Next, to sum the products and divide by $n-1$:

example_data %>%
  summarise(
    prod_sum = sum(prod),
    n = n()
  )

## # A tibble: 1 × 2
##   prod_sum     n
##      <dbl> <int>
## 1    -241.    20

-241.1/(20-1)

## [1] -12.68947

As always, R has a useful function so we don’t have to calculate covariance by hand! We’ll use the cov function to make sure we get the same results.

The function cov takes in two variables x = and y =, in this case we want each example variable in our example_data dataset (ex1 and ex2) as all the other columns and values were made to calculate the covariance formula by hand

cov(example_data$ex1, example_data$ex2)

## [1] -12.68947

As we have a negative covariance value, it means that the values of one variable tend to be observed with values of the opposite sign of the other variable.

You may informally think of a negative covariance value as meaning that the movement in one variable is opposite to the movement of the other variable.
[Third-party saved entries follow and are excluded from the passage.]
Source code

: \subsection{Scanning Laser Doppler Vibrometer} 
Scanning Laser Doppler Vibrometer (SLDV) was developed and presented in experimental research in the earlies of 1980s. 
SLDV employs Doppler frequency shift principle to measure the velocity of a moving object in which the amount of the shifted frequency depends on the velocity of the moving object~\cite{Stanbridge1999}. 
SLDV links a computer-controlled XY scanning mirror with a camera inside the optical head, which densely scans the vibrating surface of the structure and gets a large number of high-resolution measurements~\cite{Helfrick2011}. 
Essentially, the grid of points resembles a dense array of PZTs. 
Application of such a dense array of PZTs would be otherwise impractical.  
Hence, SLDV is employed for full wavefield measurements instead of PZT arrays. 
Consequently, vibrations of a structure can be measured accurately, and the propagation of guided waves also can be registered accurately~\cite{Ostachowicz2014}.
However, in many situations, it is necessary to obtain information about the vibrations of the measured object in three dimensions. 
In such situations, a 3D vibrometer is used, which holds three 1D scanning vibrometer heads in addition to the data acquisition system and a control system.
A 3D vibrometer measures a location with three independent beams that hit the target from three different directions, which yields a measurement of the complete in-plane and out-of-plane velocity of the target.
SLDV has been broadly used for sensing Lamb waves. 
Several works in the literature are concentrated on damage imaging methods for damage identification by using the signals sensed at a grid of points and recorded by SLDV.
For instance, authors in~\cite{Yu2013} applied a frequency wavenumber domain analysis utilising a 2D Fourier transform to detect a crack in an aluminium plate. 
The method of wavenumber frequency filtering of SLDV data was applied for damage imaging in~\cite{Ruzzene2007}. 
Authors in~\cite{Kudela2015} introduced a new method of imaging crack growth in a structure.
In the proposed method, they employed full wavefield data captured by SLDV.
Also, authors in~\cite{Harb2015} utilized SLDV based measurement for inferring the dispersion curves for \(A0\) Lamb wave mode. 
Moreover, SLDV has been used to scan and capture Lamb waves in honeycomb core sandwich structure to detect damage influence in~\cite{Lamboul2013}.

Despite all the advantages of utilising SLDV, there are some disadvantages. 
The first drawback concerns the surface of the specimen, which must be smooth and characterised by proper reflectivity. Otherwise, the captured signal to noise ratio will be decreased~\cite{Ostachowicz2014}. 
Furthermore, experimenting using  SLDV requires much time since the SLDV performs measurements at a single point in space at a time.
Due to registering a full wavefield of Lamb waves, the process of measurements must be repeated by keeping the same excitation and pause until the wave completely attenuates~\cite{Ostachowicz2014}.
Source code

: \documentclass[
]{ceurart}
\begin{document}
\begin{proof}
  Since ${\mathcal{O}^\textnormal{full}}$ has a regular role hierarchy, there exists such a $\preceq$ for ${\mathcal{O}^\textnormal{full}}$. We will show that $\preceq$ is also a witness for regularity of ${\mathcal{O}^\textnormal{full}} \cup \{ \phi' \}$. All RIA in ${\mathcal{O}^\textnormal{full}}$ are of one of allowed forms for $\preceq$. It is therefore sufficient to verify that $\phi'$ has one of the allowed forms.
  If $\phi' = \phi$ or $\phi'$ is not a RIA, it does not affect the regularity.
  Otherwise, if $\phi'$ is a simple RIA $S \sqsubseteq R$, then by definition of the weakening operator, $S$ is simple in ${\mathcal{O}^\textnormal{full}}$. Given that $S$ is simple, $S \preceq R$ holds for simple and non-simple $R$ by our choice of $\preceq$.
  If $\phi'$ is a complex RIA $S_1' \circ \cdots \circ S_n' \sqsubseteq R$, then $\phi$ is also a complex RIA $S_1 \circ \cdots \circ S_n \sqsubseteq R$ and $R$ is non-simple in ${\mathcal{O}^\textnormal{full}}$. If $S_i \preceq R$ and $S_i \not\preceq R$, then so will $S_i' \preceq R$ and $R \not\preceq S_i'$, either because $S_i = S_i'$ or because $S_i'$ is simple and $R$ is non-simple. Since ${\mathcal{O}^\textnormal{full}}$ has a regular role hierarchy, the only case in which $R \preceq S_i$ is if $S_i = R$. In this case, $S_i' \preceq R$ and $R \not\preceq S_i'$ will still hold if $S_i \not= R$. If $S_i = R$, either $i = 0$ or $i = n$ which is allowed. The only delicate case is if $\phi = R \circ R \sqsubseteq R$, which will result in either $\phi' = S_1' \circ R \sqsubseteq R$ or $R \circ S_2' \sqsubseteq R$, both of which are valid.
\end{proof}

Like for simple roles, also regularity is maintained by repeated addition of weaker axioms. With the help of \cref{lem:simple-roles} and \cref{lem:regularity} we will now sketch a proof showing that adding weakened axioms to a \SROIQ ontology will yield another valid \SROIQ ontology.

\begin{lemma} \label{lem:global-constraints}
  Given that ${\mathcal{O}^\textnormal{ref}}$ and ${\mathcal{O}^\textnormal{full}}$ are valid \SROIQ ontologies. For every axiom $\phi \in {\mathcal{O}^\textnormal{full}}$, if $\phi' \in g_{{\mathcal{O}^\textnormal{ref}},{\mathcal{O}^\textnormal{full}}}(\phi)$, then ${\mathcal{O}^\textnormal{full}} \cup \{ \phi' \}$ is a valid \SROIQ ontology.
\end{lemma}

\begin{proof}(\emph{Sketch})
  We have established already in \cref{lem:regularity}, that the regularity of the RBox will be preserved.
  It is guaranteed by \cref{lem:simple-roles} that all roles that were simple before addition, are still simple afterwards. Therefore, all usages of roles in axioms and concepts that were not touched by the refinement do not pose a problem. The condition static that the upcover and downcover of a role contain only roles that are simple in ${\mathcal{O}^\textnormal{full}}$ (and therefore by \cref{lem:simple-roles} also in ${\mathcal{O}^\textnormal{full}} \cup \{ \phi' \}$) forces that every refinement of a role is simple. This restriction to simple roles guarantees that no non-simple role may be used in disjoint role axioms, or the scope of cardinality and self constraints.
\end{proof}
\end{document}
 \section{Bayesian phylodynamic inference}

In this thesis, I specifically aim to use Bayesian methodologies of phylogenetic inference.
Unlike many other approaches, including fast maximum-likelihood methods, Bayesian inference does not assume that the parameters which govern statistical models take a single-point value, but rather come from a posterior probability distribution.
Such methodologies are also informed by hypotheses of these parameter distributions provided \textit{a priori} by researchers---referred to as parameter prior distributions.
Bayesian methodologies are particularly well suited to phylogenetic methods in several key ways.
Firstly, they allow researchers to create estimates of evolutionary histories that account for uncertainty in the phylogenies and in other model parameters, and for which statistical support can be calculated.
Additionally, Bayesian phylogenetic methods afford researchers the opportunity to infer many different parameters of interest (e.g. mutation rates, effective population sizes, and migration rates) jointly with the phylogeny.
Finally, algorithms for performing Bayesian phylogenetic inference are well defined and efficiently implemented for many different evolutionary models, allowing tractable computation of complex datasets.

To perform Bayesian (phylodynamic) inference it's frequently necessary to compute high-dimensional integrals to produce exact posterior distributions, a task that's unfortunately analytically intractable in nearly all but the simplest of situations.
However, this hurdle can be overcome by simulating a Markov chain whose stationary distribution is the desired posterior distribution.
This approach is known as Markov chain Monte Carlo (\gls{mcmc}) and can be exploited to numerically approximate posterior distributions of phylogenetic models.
For instance:

if X is moving upwards, Y is moving downwards
if X is moving downwards, Y is moving upwards

If we have a positive covariance value, the opposite is true: the movement in one variable is the same to the movement of the other variable.

Correlation ($r$)

Correlation can be thought of as a standardised covariance. It ranges from $-1$ to $+1$, on which the distance from zero indicates the strength of the relationship. Similar to covariance, positive/negative values reflect the nature of the relationship.

Correlation coefficient

The correlation coefficient is a standardised number which quantifies the strength and direction of the linear relationship between 2 variables:

in a population, it is denoted by the Greek letter $\rho$ (“rho”)
in a sample, it is denoted by $r$

Formula

To calculate $r$, we use the following formula:

\[ r_{x,y} = \frac{\text{Cov}(x,y)}{s_x s_y} \] This can be expanded to:

\[ r_{x,y} = \frac{\frac{\sum{(x_i - \bar{x})(y_i - \bar{y})}}{n-1}}{\sqrt{\frac{\sum{(x_i - \bar{x})}^2}{n-1}} \sqrt{\frac{\sum{(x_i - \bar{x})}^2}{n-1}}} \]

But don’t fret! This can be rearranged to:

\[ r_{x,y}=\frac{1}{n-1} \sum \left( \frac{x_{i}-\bar{x}}{s_x} \right) \left( \frac{y_{i}-\bar{y}}{s_y} \right) \] This rearranged formula is very similar to the formula for covariance, but the values $(x_i-\overline{x})$ are divided by the standard deviation $(s_x)$, as are the values $(y_i - \overline{y})$ divided by $s_y$.

In other words, your are multiplying the z-scores of $X$ and the z-scores of $Y$

\[ r_{x,y}=\frac{\sum z_{x_i} z_{y_i}}{n-1} \]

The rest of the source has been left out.